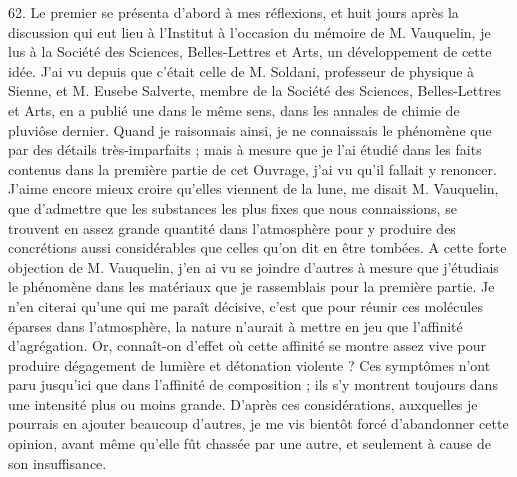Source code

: \documentclass[a4paper, 11pt, oneside, polutonikogreek, french]{article}
\begin{document}
62. Le premier se présenta d'abord à mes réflexions, et huit jours après la discussion qui eut lieu à l'Institut à l'occasion du mémoire de M. Vauquelin, je lus à la Société des Sciences, Belles-Lettres et Arts, un développement de cette idée. J'ai vu depuis que c'était celle de M. Soldani, professeur de physique à Sienne, et M. Eusebe Salverte, membre de la Société des Sciences, Belles-Lettres et Arts, en a publié une dans le même sens, dans les annales de chimie de pluviôse dernier. Quand je raisonnais ainsi, je ne connaissais le phénomène que par des détails très-imparfaits ; mais à mesure que je l'ai étudié dans les faits contenus dans la première partie de cet Ouvrage, j'ai vu qu'il fallait y renoncer. \og J'aime encore mieux croire qu'elles viennent de la lune, me disait M. Vauquelin, que d'admettre que les substances les plus fixes que nous connaissions, se trouvent en assez grande quantité dans l'atmosphère pour y produire des concrétions aussi considérables que celles qu'on dit en être tombées. \fg A cette forte objection de M. Vauquelin, j'en ai vu se joindre d'autres à mesure que j'étudiais le phénomène dans les matériaux que je rassemblais pour la première partie. Je n'en citerai qu'une qui me paraît décisive, c'est que pour réunir ces molécules éparses dans l'atmosphère, la nature n'aurait à mettre en jeu que l'affinité d'agrégation. Or, connaît-on d'effet où cette affinité se montre assez vive pour produire dégagement de lumière et détonation violente ? Ces symptômes n'ont paru jusqu'ici que dans l'affinité de composition ; ils s'y montrent toujours dans une intensité plus ou moins grande. D'après ces considérations, auxquelles je pourrais en ajouter beaucoup d'autres, je me vis bientôt forcé d'abandonner cette opinion, avant même qu'elle fût chassée par une autre, et seulement à cause de son insuffisance.
\end{document}
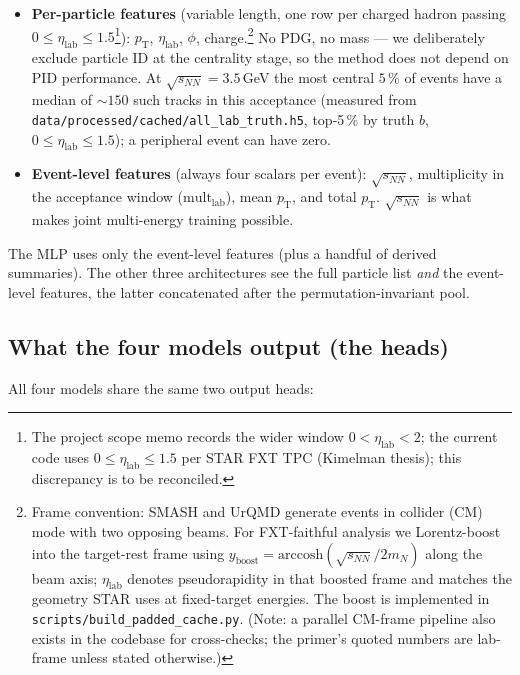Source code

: \documentclass[11pt]{article}
\newcommand{\sqsnn}{\ensuremath{\sqrt{s_{NN}}}}
\newcommand{\pT}{\ensuremath{p_{\text{T}}}}
\newcommand{\etalab}{\ensuremath{\eta_{\text{lab}}}}
\begin{document}
\begin{itemize}[leftmargin=*]
\item \textbf{Per-particle features} (variable length, one row per
      charged hadron passing $0 \le \etalab \le 1.5$\footnote{The
      project scope memo records the wider window
      $0<\etalab<2$; the current code uses $0\le\etalab\le 1.5$ per
      STAR FXT TPC (Kimelman thesis); this discrepancy is to be
      reconciled.}):
      $\pT$, $\etalab$, $\phi$, charge.\footnote{Frame convention:
      SMASH and UrQMD generate events in collider (CM) mode with two
      opposing beams. For FXT-faithful analysis we Lorentz-boost into
      the target-rest frame using $y_{\text{boost}} =
      \mathrm{arccosh}(\sqsnn / 2 m_N)$ along the beam axis; $\etalab$
      denotes pseudorapidity in that boosted frame and matches the
      geometry STAR uses at fixed-target energies. The boost is
      implemented in \texttt{scripts/build\_padded\_cache.py}. (Note:
      a parallel CM-frame pipeline also exists in the codebase for
      cross-checks; the primer's quoted numbers are lab-frame unless
      stated otherwise.)}
      No PDG, no mass --- we deliberately exclude particle ID at the
      centrality stage, so the method does not depend on PID
      performance. At $\sqsnn=3.5$\,GeV the most central $5\,\%$ of
      events have a median of $\sim 150$ such tracks in this
      acceptance (measured from
      \texttt{data/processed/cached/all\_lab\_truth.h5}, top-5\,\% by
      truth $b$, $0\le\etalab\le 1.5$); a peripheral event can have
      zero.
\item \textbf{Event-level features} (always four scalars per event):
      $\sqsnn$, multiplicity in the acceptance window
      ($\text{mult}_{\text{lab}}$), mean $\pT$, and total $\pT$.
      $\sqsnn$ is what makes joint multi-energy training possible.
\end{itemize}

The MLP uses only the event-level features (plus a handful of derived
summaries). The other three architectures see the full particle list
\emph{and} the event-level features, the latter concatenated after the
permutation-invariant pool.

\subsection{What the four models output (the heads)}

All four models share the same two output heads:
\end{document}

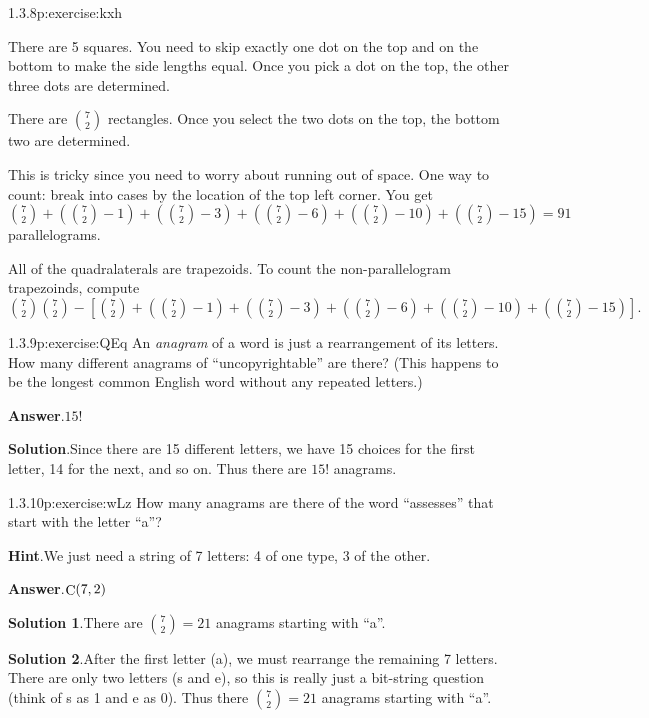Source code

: \documentclass[twoside,11pt,]{book}
\newcommand{\blocktitlefont}{\relax}
\numberwithin{equation}{chapter}
\begin{document}
\begin{divisionsolution}{1.3.8}{}{p:exercise:kxh}
\par
There are 5 squares. You need to skip exactly one dot on the top and on the bottom to make the side lengths equal. Once you pick a dot on the top, the other three dots are determined.%
\par
There are \({7 \choose 2}\) rectangles. Once you select the two dots on the top, the bottom two are determined.%
\par
This is tricky since you need to worry about running out of space. One way to count: break into cases by the location of the top left corner. You get \({7 \choose 2} + ({7 \choose 2}-1) + ({7 \choose 2} - 3) + ({7 \choose 2} - 6) + ({7 \choose 2} - 10) + ({7 \choose 2} - 15) = 91\) parallelograms.%
\par
All of the quadralaterals are trapezoids. To count the non-parallelogram trapezoinds, compute \({7\choose 2}{7\choose 2} - \left[ {7 \choose 2} + ({7 \choose 2}-1) + ({7 \choose 2} - 3) + ({7 \choose 2} - 6) + ({7 \choose 2} - 10) + ({7 \choose 2} - 15) \right]\text{.}\)%
\end{divisionsolution}%
\begin{divisionsolution}{1.3.9}{}{p:exercise:QEq}%
An \emph{anagram} of a word is just a rearrangement of its letters. How many different anagrams of ``uncopyrightable'' are there? (This happens to be the longest common English word without any repeated letters.)%
\par\smallskip%
\noindent\textbf{\blocktitlefont Answer}.\quad{}\(15!\)%
\par\smallskip%
\noindent\textbf{\blocktitlefont Solution}.\quad{}Since there are 15 different letters, we have 15 choices for the first letter, 14 for the next, and so on. Thus there are \(15!\) anagrams.%
\end{divisionsolution}%
\begin{divisionsolution}{1.3.10}{}{p:exercise:wLz}%
How many anagrams are there of the word ``assesses'' that start with the letter ``a''?%
\par\smallskip%
\noindent\textbf{\blocktitlefont Hint}.\quad{}We just need a string of 7 letters: 4 of one type, 3 of the other.%
\par\smallskip%
\noindent\textbf{\blocktitlefont Answer}.\quad{}\(\mathop{\rm C}\nolimits\!\left(7,2\right)\)%
\par\smallskip%
\noindent\textbf{\blocktitlefont Solution 1}.\quad{}There are \({7 \choose 2} = 21\) anagrams starting with ``a''.%
\par\smallskip%
\noindent\textbf{\blocktitlefont Solution 2}.\quad{}After the first letter (a), we must rearrange the remaining 7 letters. There are only two letters (s and e), so this is really just a bit-string question (think of s as 1 and e as 0). Thus there \({7 \choose 2} = 21\) anagrams starting with ``a''.%
\end{divisionsolution}%
\end{document}
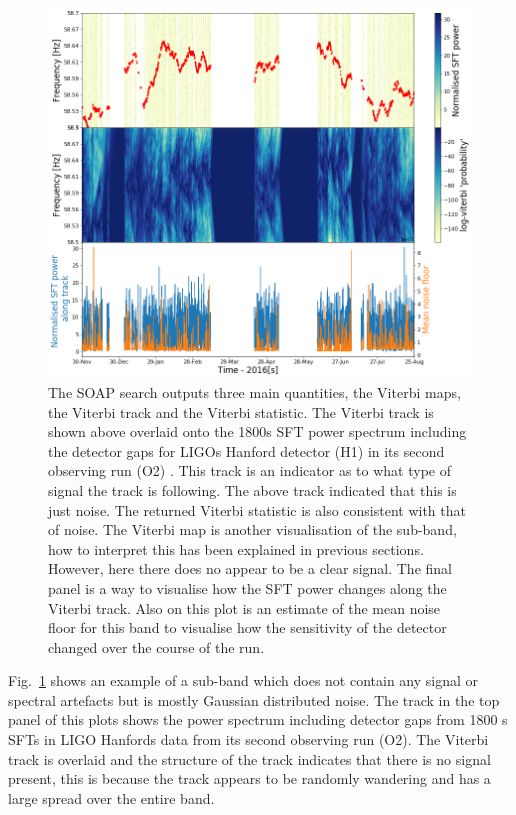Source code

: \begin{figure}
	\centering
	\includegraphics[width=\textwidth]{C5_detchar/track_F58_5_58_7_noise.png}
	\caption{The SOAP search outputs three main quantities, the Viterbi maps, the Viterbi track and the Viterbi statistic. The Viterbi track is shown above overlaid onto the 1800s \ac{SFT} power spectrum including the detector gaps for \acp{LIGO} Hanford detector (H1) in its second observing run (O2) \citep{}. This track is an indicator as to what type of signal the track is following. The above track indicated that this is just noise. The returned Viterbi statistic is also consistent with that of noise. The Viterbi map is another visualisation of the sub-band, how to interpret this has been explained in previous sections. However, here there does no appear to be a clear signal. The final panel is a way to visualise how the \ac{SFT} power changes along the Viterbi track. Also on this plot is an estimate of the mean noise floor for this band to visualise how the sensitivity of the detector changed over the course of the run. }
	\label{detchar:soap:noiseplot}
\end{figure}
%
Fig.~\ref{detchar:soap:noiseplot} shows an example of a sub-band which does not contain any signal or spectral artefacts but is mostly Gaussian distributed noise. 
The track in the top panel of this plots shows the power spectrum including detector gaps from 1800 s \acp{SFT} in \ac{LIGO} Hanfords data from its second observing run (O2). 
The Viterbi track is overlaid and the structure of the track indicates that there is no signal present, this is because the track appears to be randomly wandering and has a large spread over the entire band. 
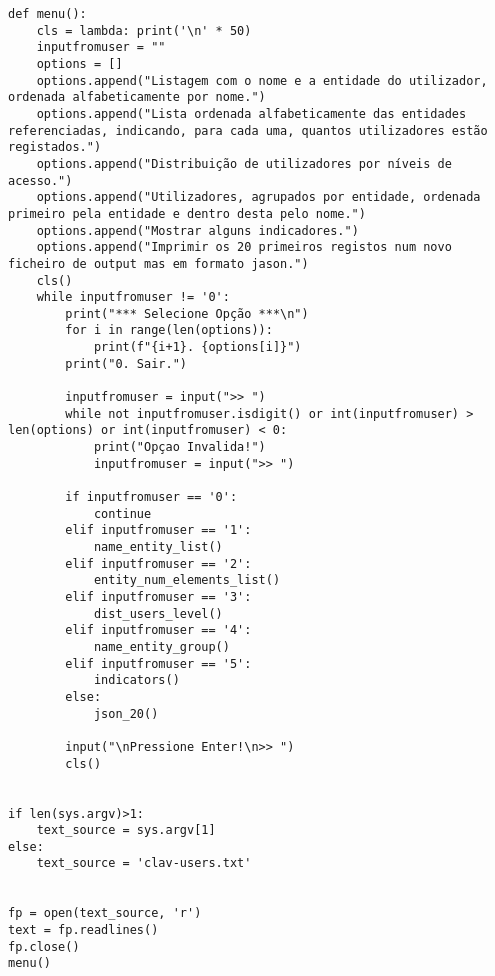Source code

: \documentclass[11pt,a4paper]{report}%
\begin{document}
\begin{verbatim}
def menu():
    cls = lambda: print('\n' * 50)
    inputfromuser = ""
    options = []
    options.append("Listagem com o nome e a entidade do utilizador, ordenada alfabeticamente por nome.")
    options.append("Lista ordenada alfabeticamente das entidades referenciadas, indicando, para cada uma, quantos utilizadores estão registados.")
    options.append("Distribuição de utilizadores por níveis de acesso.")
    options.append("Utilizadores, agrupados por entidade, ordenada primeiro pela entidade e dentro desta pelo nome.")
    options.append("Mostrar alguns indicadores.")
    options.append("Imprimir os 20 primeiros registos num novo ficheiro de output mas em formato jason.")
    cls()
    while inputfromuser != '0':
        print("*** Selecione Opção ***\n")
        for i in range(len(options)):
            print(f"{i+1}. {options[i]}")
        print("0. Sair.")

        inputfromuser = input(">> ")
        while not inputfromuser.isdigit() or int(inputfromuser) > len(options) or int(inputfromuser) < 0:
            print("Opçao Invalida!")
            inputfromuser = input(">> ")

        if inputfromuser == '0':
            continue
        elif inputfromuser == '1':
            name_entity_list()
        elif inputfromuser == '2':
            entity_num_elements_list()
        elif inputfromuser == '3':
            dist_users_level()
        elif inputfromuser == '4':
            name_entity_group()
        elif inputfromuser == '5':
            indicators()
        else:
            json_20()

        input("\nPressione Enter!\n>> ")
        cls()


if len(sys.argv)>1:
    text_source = sys.argv[1]
else:
    text_source = 'clav-users.txt'


fp = open(text_source, 'r')
text = fp.readlines()
fp.close()
menu()


\end{verbatim}







\end{document}

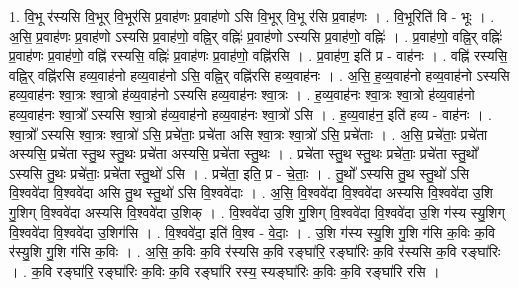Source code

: \documentclass[17pt]{extarticle}
\begin{document}
1. वि॒भू र॑स्यसि वि॒भूर् वि॒भूर॑सि प्र॒वाह॑णः प्र॒वाह॑णो ऽसि वि॒भूर् वि॒भू र॑सि प्र॒वाह॑णः । . वि॒भूरिति॑ वि - भूः । . अ॒सि॒ प्र॒वाह॑णः प्र॒वाह॑णो ऽस्यसि प्र॒वाह॑णो॒ वह्नि॒र् वह्निः॑ प्र॒वाह॑णो ऽस्यसि प्र॒वाह॑णो॒ वह्निः॑ । . प्र॒वाह॑णो॒ वह्नि॒र् वह्निः॑ प्र॒वाह॑णः प्र॒वाह॑णो॒ वह्नि॑ रस्यसि॒ वह्निः॑ प्र॒वाह॑णः प्र॒वाह॑णो॒ वह्नि॑रसि । . प्र॒वाह॑ण॒ इति॑ प्र - वाह॑नः । . वह्नि॑ रस्यसि॒ वह्नि॒र् वह्नि॑रसि हव्य॒वाह॑नो हव्य॒वाह॑नो ऽसि॒ वह्नि॒र् वह्नि॑रसि हव्य॒वाह॑नः । . अ॒सि॒ ह॒व्य॒वाह॑नो हव्य॒वाह॑नो ऽस्यसि हव्य॒वाह॑नः श्वा॒त्रः श्वा॒त्रो ह॑व्य॒वाह॑नो ऽस्यसि हव्य॒वाह॑नः श्वा॒त्रः । . ह॒व्य॒वाह॑नः श्वा॒त्रः श्वा॒त्रो ह॑व्य॒वाह॑नो हव्य॒वाह॑नः श्वा॒त्रो᳚ ऽस्यसि श्वा॒त्रो ह॑व्य॒वाह॑नो हव्य॒वाह॑नः श्वा॒त्रो॑ ऽसि । . ह॒व्य॒वाह॑न॒ इति॑ हव्य - वाह॑नः । . श्वा॒त्रो᳚ ऽस्यसि श्वा॒त्रः श्वा॒त्रो॑ ऽसि॒ प्रचे॑ताः॒ प्रचे॑ता असि श्वा॒त्रः श्वा॒त्रो॑ ऽसि॒ प्रचे॑ताः । . अ॒सि॒ प्रचे॑ताः॒ प्रचे॑ता अस्यसि॒ प्रचे॑ता स्तु॒थ स्तु॒थः प्रचे॑ता अस्यसि॒ प्रचे॑ता स्तु॒थः । . प्रचे॑ता स्तु॒थ स्तु॒थः प्रचे॑ताः॒ प्रचे॑ता स्तु॒थो᳚ ऽस्यसि तु॒थः प्रचे॑ताः॒ प्रचे॑ता स्तु॒थो॑ ऽसि । . प्रचे॑ता॒ इति॒ प्र - चे॒ताः॒ । . तु॒थो᳚ ऽस्यसि तु॒थ स्तु॒थो॑ ऽसि वि॒श्ववे॑दा वि॒श्ववे॑दा असि तु॒थ स्तु॒थो॑ ऽसि वि॒श्ववे॑दाः । . अ॒सि॒ वि॒श्ववे॑दा वि॒श्ववे॑दा अस्यसि वि॒श्ववे॑दा उ॒शि गु॒शिग् वि॒श्ववे॑दा अस्यसि वि॒श्ववे॑दा उ॒शिक् । . वि॒श्ववे॑दा उ॒शि गु॒शिग् वि॒श्ववे॑दा वि॒श्ववे॑दा उ॒शि ग॑स्य स्यु॒शिग् वि॒श्ववे॑दा वि॒श्ववे॑दा उ॒शिग॑सि । . वि॒श्ववे॑दा॒ इति॑ वि॒श्व - वे॒दाः॒ । . उ॒शि ग॑स्य स्यु॒शि गु॒शि ग॑सि क॒विः क॒वि र॑स्यु॒शि गु॒शि ग॑सि क॒विः । . अ॒सि॒ क॒विः क॒वि र॑स्यसि क॒वि रङ्घा॑रि॒ रङ्घा॑रिः क॒वि र॑स्यसि क॒वि रङ्घा॑रिः । . क॒वि रङ्घा॑रि॒ रङ्घा॑रिः क॒विः क॒वि रङ्घा॑रि रस्य॒ स्यङ्घा॑रिः क॒विः क॒वि रङ्घा॑रि रसि । \newline
\end{document}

========================================

Task item:
Search the data for the word "itemize" and copy each line where it appears.

Answer to this task:
\begin{itemize}[leftmargin=*]
\end{itemize}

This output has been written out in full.